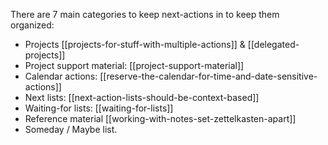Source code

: There are 7 main categories to keep next-actions in to keep them organized:
- Projects [[projects-for-stuff-with-multiple-actions]] & [[delegated-projects]]
- Project support material: [[project-support-material]]
- Calendar actions: [[reserve-the-calendar-for-time-and-date-sensitive-actions]]
- Next lists: [[next-action-lists-should-be-context-based]]
- Waiting-for lists: [[waiting-for-lists]]
- Reference material [[working-with-notes-set-zettelkasten-apart]]
- Someday / Maybe list.


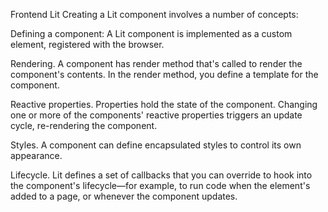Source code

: Frontend
Lit
Creating a Lit component involves a number of concepts:

Defining a component:
A Lit component is implemented as a custom element, registered with the browser.

Rendering.
A component has render method that's called to render the component's contents. In the render method, you define a template for the component.

Reactive properties. Properties hold the state of the component. Changing one or more of the components' reactive properties triggers an update cycle, re-rendering the component.

Styles. A component can define encapsulated styles to control its own appearance.

Lifecycle. Lit defines a set of callbacks that you can override to hook into the component's lifecycle—for example, to run code when the element's added to a page, or whenever the component updates.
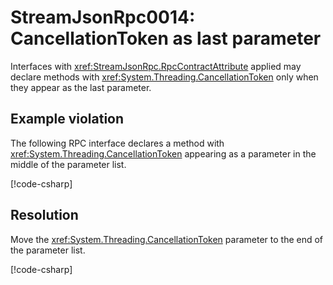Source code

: # StreamJsonRpc0014: CancellationToken as last parameter

Interfaces with <xref:StreamJsonRpc.RpcContractAttribute> applied may declare methods with <xref:System.Threading.CancellationToken> only when they appear as the last parameter.

## Example violation

The following RPC interface declares a method with <xref:System.Threading.CancellationToken> appearing as a parameter in the middle of the parameter list.

[!code-csharp[](../../samples/Analyzers/StreamJsonRpc0014.cs#Violation)]

## Resolution

Move the <xref:System.Threading.CancellationToken> parameter to the end of the parameter list.

[!code-csharp[](../../samples/Analyzers/StreamJsonRpc0014.cs#Fix)]
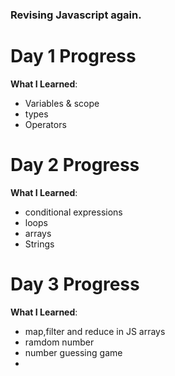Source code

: ### Revising Javascript again. 


# Day 1 Progress  
**What I Learned**:  
- Variables & scope  
- types
- Operators

 
# Day 2 Progress 
**What I Learned**: 
- conditional expressions
- loops
- arrays
- Strings


# Day 3 Progress 
**What I Learned**: 
-  map,filter and reduce in JS arrays
- ramdom number
- number guessing game
- 

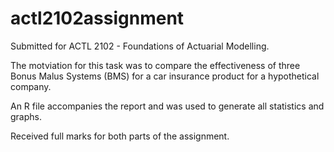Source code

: # actl2102assignment

Submitted for ACTL 2102 - Foundations of Actuarial Modelling.

The motviation for this task was to compare the effectiveness of three Bonus Malus Systems (BMS) for a car insurance product for a hypothetical company.

An R file accompanies the report and was used to generate all statistics and graphs.

Received full marks for both parts of the assignment.
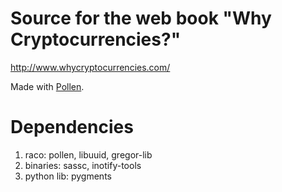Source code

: # Source for the web book "Why Cryptocurrencies?"

<http://www.whycryptocurrencies.com/>

Made with [Pollen][].

[Pollen]: https://docs.racket-lang.org/pollen/

# Dependencies

1. raco: pollen, libuuid, gregor-lib
2. binaries: sassc, inotify-tools
3. python lib: pygments
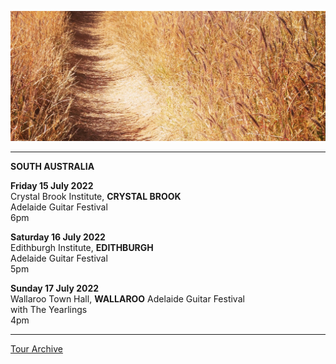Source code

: ![](data/image/news/tourbanner2.jpg)

* * * * *

**SOUTH AUSTRALIA**

**Friday 15 July 2022**\
Crystal Brook Institute, **CRYSTAL BROOK**\
Adelaide Guitar Festival\
6pm 

**Saturday 16 July 2022**\
Edithburgh Institute, **EDITHBURGH**\
Adelaide Guitar Festival\
5pm

**Sunday 17 July 2022**\
Wallaroo Town Hall, **WALLAROO**
Adelaide Guitar Festival\
with The Yearlings\
4pm

* * * * * 

[Tour Archive](tour/archive)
────────────────────────────────────────
What you have to do: From the entries above, list each line with "that" in it.

Task output:
A component has render method that's called to render the component's contents. In the render method, you define a template for the component.
Lifecycle. Lit defines a set of callbacks that you can override to hook into the component's lifecycle—for example, to run code when the element's added to a page, or whenever the component updates.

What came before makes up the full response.